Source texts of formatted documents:
════════

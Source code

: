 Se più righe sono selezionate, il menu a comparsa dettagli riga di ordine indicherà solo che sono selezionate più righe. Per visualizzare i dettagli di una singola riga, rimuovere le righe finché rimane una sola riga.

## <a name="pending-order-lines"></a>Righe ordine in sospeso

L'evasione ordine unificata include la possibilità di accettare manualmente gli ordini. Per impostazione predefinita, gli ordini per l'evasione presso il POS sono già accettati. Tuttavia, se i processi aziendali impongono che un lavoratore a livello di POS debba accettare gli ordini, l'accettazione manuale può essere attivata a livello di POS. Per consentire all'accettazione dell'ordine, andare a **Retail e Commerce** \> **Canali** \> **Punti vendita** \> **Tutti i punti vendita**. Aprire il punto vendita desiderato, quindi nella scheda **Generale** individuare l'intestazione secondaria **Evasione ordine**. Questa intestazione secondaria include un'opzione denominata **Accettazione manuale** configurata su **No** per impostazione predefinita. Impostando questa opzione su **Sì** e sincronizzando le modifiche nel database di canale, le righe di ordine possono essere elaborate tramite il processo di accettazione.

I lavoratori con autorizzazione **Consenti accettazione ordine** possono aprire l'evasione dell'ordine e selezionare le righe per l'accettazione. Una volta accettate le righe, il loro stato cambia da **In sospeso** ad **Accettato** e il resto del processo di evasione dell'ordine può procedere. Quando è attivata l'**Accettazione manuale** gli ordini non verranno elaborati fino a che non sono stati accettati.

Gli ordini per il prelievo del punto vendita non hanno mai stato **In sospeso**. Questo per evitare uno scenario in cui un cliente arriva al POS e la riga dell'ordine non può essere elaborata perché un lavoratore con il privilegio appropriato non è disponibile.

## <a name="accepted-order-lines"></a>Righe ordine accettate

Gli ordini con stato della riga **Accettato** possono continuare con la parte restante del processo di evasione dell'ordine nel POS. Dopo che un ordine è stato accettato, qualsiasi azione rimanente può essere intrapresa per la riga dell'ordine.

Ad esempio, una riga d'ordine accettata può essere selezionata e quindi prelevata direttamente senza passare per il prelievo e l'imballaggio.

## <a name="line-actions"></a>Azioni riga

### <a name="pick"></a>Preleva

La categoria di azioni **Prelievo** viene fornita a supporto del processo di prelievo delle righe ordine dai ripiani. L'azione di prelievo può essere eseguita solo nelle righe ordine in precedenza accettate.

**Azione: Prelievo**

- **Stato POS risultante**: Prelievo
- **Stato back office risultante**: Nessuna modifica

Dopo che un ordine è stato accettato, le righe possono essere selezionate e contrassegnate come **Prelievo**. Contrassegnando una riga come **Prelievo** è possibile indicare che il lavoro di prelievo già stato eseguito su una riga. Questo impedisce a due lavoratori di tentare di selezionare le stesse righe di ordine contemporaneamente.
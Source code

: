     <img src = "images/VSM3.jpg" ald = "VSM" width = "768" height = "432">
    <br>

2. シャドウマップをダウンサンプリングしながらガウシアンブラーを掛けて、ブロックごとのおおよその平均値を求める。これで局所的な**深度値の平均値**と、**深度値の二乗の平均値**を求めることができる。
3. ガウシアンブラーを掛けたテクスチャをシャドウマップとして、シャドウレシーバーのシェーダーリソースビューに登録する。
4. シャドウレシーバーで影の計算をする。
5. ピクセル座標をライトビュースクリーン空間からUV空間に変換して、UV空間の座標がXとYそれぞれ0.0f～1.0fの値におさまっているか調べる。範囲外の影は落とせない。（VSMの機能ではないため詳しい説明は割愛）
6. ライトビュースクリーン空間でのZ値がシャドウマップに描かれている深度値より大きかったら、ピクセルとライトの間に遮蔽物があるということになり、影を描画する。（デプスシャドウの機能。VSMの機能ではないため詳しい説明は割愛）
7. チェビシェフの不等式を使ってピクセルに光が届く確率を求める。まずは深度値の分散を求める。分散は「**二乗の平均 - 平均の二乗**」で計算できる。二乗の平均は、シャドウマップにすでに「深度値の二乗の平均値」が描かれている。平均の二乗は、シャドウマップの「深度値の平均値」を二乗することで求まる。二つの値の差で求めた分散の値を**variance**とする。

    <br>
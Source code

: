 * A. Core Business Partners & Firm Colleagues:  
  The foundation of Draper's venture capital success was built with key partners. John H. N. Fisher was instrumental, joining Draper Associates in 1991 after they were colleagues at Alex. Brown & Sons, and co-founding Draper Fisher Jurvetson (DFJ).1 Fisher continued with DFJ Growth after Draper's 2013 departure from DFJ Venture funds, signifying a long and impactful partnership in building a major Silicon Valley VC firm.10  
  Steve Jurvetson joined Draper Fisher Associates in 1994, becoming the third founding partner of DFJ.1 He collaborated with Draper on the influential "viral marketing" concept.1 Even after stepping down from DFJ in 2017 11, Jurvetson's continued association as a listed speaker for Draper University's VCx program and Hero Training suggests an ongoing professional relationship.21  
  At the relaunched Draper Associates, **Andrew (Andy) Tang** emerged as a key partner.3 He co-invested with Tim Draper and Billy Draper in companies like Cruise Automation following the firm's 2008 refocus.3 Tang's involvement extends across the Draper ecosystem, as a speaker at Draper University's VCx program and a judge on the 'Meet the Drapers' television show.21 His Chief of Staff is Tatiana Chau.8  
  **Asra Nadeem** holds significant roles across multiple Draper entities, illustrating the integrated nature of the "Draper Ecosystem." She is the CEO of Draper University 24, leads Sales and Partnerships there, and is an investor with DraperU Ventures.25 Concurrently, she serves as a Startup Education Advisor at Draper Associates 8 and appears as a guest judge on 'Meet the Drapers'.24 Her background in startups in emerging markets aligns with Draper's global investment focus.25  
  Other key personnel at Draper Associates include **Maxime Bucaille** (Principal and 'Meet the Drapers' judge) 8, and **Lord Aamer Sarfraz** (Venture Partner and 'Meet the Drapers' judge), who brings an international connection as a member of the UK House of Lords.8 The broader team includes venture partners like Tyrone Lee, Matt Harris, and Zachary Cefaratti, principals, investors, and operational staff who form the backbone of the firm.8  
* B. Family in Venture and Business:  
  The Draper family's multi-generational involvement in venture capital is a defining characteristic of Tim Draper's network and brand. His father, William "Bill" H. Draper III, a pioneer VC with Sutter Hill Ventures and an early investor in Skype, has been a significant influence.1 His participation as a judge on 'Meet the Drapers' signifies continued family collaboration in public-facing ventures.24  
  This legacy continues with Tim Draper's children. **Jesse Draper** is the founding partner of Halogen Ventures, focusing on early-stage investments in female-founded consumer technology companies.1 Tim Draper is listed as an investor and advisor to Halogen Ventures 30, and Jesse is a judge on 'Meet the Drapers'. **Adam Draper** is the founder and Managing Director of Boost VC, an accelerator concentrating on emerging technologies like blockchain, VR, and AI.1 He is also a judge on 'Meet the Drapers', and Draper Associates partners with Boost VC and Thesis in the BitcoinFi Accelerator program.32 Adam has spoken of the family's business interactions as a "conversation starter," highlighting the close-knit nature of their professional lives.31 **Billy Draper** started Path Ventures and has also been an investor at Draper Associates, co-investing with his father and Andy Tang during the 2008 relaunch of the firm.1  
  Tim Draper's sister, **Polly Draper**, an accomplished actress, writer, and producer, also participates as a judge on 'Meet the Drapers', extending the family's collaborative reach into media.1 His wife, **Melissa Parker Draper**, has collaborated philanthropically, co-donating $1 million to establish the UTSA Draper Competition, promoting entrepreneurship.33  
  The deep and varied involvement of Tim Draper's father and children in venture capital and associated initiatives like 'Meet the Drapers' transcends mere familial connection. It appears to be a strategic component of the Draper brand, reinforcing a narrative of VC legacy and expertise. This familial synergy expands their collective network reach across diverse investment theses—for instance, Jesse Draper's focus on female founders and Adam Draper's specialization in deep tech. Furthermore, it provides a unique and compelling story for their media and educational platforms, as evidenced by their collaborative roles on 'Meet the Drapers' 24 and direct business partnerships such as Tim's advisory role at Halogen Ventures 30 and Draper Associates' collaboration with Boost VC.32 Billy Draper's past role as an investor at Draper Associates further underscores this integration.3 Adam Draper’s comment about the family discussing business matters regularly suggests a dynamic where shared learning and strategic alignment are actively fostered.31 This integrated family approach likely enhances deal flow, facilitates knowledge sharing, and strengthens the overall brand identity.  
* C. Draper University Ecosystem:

════════

**What you are asked to do:** Lines that contain "Jurvetson" are the result; find them in the entries above and copy each one.

**Response:**
  The foundation of Draper's venture capital success was built with key partners. John H. N. Fisher was instrumental, joining Draper Associates in 1991 after they were colleagues at Alex. Brown & Sons, and co-founding Draper Fisher Jurvetson (DFJ).1 Fisher continued with DFJ Growth after Draper's 2013 departure from DFJ Venture funds, signifying a long and impactful partnership in building a major Silicon Valley VC firm.10  
  Steve Jurvetson joined Draper Fisher Associates in 1994, becoming the third founding partner of DFJ.1 He collaborated with Draper on the influential "viral marketing" concept.1 Even after stepping down from DFJ in 2017 11, Jurvetson's continued association as a listed speaker for Draper University's VCx program and Hero Training suggests an ongoing professional relationship.21  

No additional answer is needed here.